* **EXERCISE GOAL**: In the data, find each line where the word "hostname" appears and list that line.

* **SUPPLIED INFORMATION**:
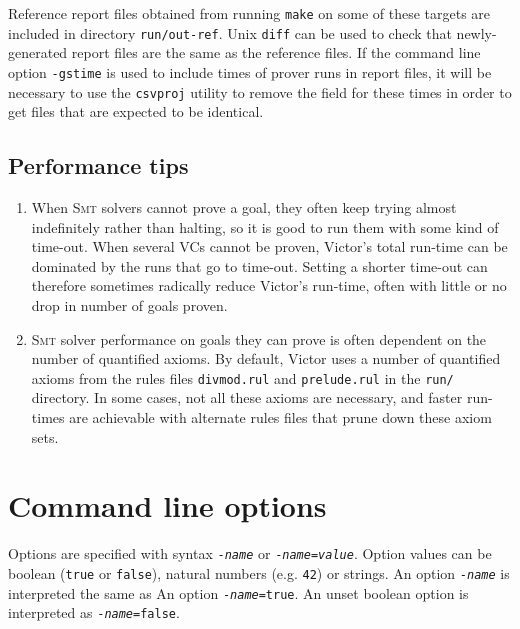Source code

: \documentclass[12pt,fleqn]{article}
\newcommand{\smt}{\textsc{Smt}}
\begin{document}
Reference report files obtained from running \texttt{make} on some of
these targets are included in directory \texttt{run/out-ref}.
%
Unix \texttt{diff} can be used to check that newly-generated
report files are the same as the reference files.
%
If the command line option \texttt{-gstime} is used to include times
of prover runs in report files, it will be necessary to use
the \texttt{csvproj} utility to remove the field for these times
in order to get files that are expected to be identical.

\subsection{Performance tips}

\begin{enumerate}

\item When \smt{} solvers cannot prove a goal, they often keep trying
  almost indefinitely rather than halting, so it is good to run them
  with some kind of time-out.  
  When several VCs cannot be proven, Victor's total run-time can be
  dominated by the runs that go to time-out.  Setting a shorter
  time-out can therefore sometimes radically reduce Victor's run-time,
  often with little or no drop in number of goals proven.

\item \smt{} solver performance on goals they can prove is often
  dependent on the number of quantified axioms. 
  By default, Victor uses a number of quantified axioms from the 
  rules files \texttt{divmod.rul} and \texttt{prelude.rul} in the \texttt{run/}
  directory. 
  In some cases, not all these axioms are necessary, and faster
  run-times are achievable with alternate rules files that prune down
  these axiom sets.

\end{enumerate}


\section{Command line options}
Options are specified with syntax 
\texttt{-\emph{name}} or
\texttt{-\emph{name}=\emph{value}}.
%
Option values can be boolean (\texttt{true} or \texttt{false}),
natural numbers (e.g. \texttt{42}) or strings.
%
An option \texttt{-\emph{name}} is interpreted the same as 
An option \texttt{-\emph{name}=true}.  An unset boolean option is interpreted
as \texttt{-\emph{name}=false}.
\end{document}
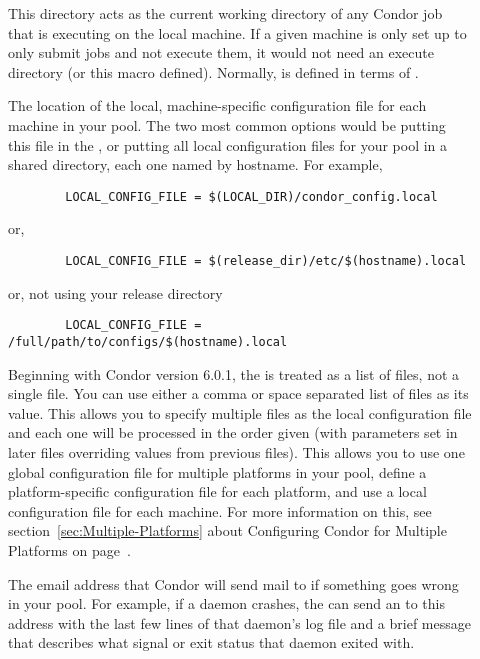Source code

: \begin{description}
\item[] \label{param:Execute} This directory acts as
  the current working directory of any Condor job that is executing on
  the local machine.  If a given machine is only set up to only submit
  jobs and not execute them, it would not need an execute directory
  (or this macro defined).  Normally,  is defined
  in terms of .
  
\item[] \label{param:LocalConfigFile} The
  location of the local, machine-specific configuration
  file for each machine
  in your pool.  The two most common options would be putting this
  file in the , or putting all
  local configuration files for your pool in a shared directory, each one
  named by hostname.  For example,
\begin{verbatim}
        LOCAL_CONFIG_FILE = $(LOCAL_DIR)/condor_config.local
\end{verbatim}
  or,
\begin{verbatim}
        LOCAL_CONFIG_FILE = $(release_dir)/etc/$(hostname).local
\end{verbatim}
  or, not using your release directory
\begin{verbatim}
        LOCAL_CONFIG_FILE = /full/path/to/configs/$(hostname).local
\end{verbatim}
  
  Beginning with Condor version 6.0.1, the 
  is treated as a list of files, not a single file.  You can use
  either a comma or space separated list of files as its value.  This
  allows you to specify multiple files as the local configuration file
  and each one will be processed in the order given (with parameters set in
  later files overriding values from previous files).  This allows
  you to use one global configuration file for multiple platforms
  in your pool,
  define a platform-specific configuration file for each platform, and
  use a local configuration file for each machine.  For more
  information on this, see section~\ref{sec:Multiple-Platforms} about
  Configuring Condor for Multiple Platforms on
  page~\pageref{sec:Multiple-Platforms}.

\item[] \label{param:CondorAdmin} The email
  address that Condor will send mail to if something goes wrong in
  your pool.  For example, if a daemon crashes, the 
  can send an  to this address with the last few lines
  of that daemon's log file and a brief message that describes what
  signal or exit status that daemon exited with.
  

\end{description}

* **WRITTEN ANSWER**:
  named by hostname.  For example,
        LOCAL_CONFIG_FILE = $(release_dir)/etc/$(hostname).local
        LOCAL_CONFIG_FILE = /full/path/to/configs/$(hostname).local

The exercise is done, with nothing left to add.